**WORK ORDER**:
Restate word for word the lines of the entries below, starting with the line that holds "### React.js frontend development" and ending with the line that holds "## Terminology For Dummies", and no others.
==*==
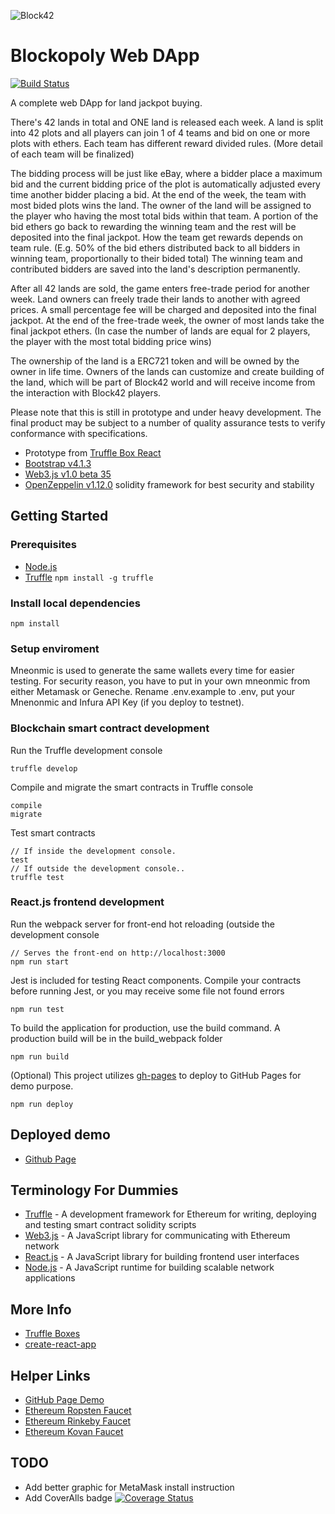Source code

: ![Block42](http://assets.block42.world/images/icons/block42_logo_200.png)

# Blockopoly Web DApp

[![Build Status](https://img.shields.io/travis/sweatyc/blockopoly-dapp.svg?branch=master)](https://travis-ci.org/sweatyc/blockopoly-dapp)

A complete web DApp for land jackpot buying.

There's 42 lands in total and ONE land is released each week. A land is split into 42 plots and all players can join 1 of 4 teams and bid on one or more plots with ethers. Each team has different reward divided rules. (More detail of each team will be finalized)

The bidding process will be just like eBay, where a bidder place a maximum bid and the current bidding price of the plot is automatically adjusted every time another bidder placing a bid. At the end of the week, the team with most bided plots wins the land. The owner of the land will be assigned to the player who having the most total bids within that team. A portion of the bid ethers go back to rewarding the winning team and the rest will be deposited into the final jackpot. How the team get rewards depends on team rule. (E.g. 50% of the bid ethers distributed back to all bidders in winning team, proportionally to their bided total) The winning team and contributed bidders are saved into the land's description permanently.

After all 42 lands are sold, the game enters free-trade period for another week. Land owners can freely trade their lands to another with agreed prices. A small percentage fee will be charged and deposited into the final jackpot. At the end of the free-trade week, the owner of most lands take the final jackpot ethers. (In case the number of lands are equal for 2 players, the player with the most total bidding price wins)

The ownership of the land is a ERC721 token and will be owned by the owner in life time. Owners of the lands can customize and create building of the land, which will be part of Block42 world and will receive income from the interaction with Block42 players.

Please note that this is still in prototype and under heavy development. The final product may be subject to a number of quality assurance tests to verify conformance with specifications.

- Prototype from [Truffle Box React](https://github.com/truffle-box/react-box)
- [Bootstrap v4.1.3](https://getbootstrap.com/)
- [Web3.js v1.0 beta 35](https://web3js.readthedocs.io/en/1.0/web3.html)
- [OpenZeppelin v1.12.0](https://github.com/OpenZeppelin/openzeppelin-solidity) solidity framework for best security and stability

## Getting Started

### Prerequisites
- [Node.js](https://nodejs.org/en/download/)
- [Truffle](https://github.com/trufflesuite/truffle) `npm install -g truffle`

### Install local dependencies
```
npm install
```

### Setup enviroment
Mneonmic is used to generate the same wallets every time for easier testing. For security reason, you have to put in your own mneonmic from either Metamask or Geneche. Rename .env.example to .env, put your Mnenonmic and Infura API Key (if you deploy to testnet).

### Blockchain smart contract development

Run the Truffle development console
```
truffle develop
```

Compile and migrate the smart contracts in Truffle console
```
compile
migrate
```

Test smart contracts
```
// If inside the development console.
test
// If outside the development console..
truffle test
```

### React.js frontend development

Run the webpack server for front-end hot reloading (outside the development console
```
// Serves the front-end on http://localhost:3000
npm run start
```

Jest is included for testing React components. Compile your contracts before running Jest, or you may receive some file not found errors
```
npm run test
```

To build the application for production, use the build command. A production build will be in the build_webpack folder
```
npm run build
```

(Optional) This project utilizes [gh-pages](https://www.npmjs.com/package/gh-pages) to deploy to GitHub Pages for demo purpose.
```
npm run deploy
```

## Deployed demo
- [Github Page](https://sweatyc.github.io/blockopoly-dapp/)


## Terminology For Dummies
- [Truffle](http://truffleframework.com/) - A development framework for Ethereum for writing, deploying and testing smart contract solidity scripts
- [Web3.js](https://github.com/ethereum/web3.js/) - A JavaScript library for communicating with Ethereum network
- [React.js](https://reactjs.org/) - A JavaScript library for building frontend user interfaces
- [Node.js](https://nodejs.org/en/) - A JavaScript runtime for building scalable network applications

## More Info
- [Truffle Boxes](https://truffleframework.com/boxes)
- [create-react-app](https://github.com/facebook/create-react-app/)

## Helper Links
- [GitHub Page Demo](https://block42world.github.io/landpot-dapp/)
- [Ethereum Ropsten Faucet](http://faucet.ropsten.be:3001/)
- [Ethereum Rinkeby Faucet](http://rinkeby-faucet.com)
- [Ethereum Kovan Faucet](https://gitter.im/kovan-testnet/faucet)

## TODO
- Add better graphic for MetaMask install instruction
- Add CoverAlls badge
[![Coverage Status](https://img.shields.io/coveralls/github/Block42World/landpot-dapp/master.svg)](https://coveralls.io/github/Block42World/landpot-dapp?branch=master)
==*==
**RESPONSE BELOW**:
### React.js frontend development

Run the webpack server for front-end hot reloading (outside the development console
```
// Serves the front-end on http://localhost:3000
npm run start
```

Jest is included for testing React components. Compile your contracts before running Jest, or you may receive some file not found errors
```
npm run test
```

To build the application for production, use the build command. A production build will be in the build_webpack folder
```
npm run build
```

(Optional) This project utilizes [gh-pages](https://www.npmjs.com/package/gh-pages) to deploy to GitHub Pages for demo purpose.
```
npm run deploy
```

## Deployed demo
- [Github Page](https://sweatyc.github.io/blockopoly-dapp/)


## Terminology For Dummies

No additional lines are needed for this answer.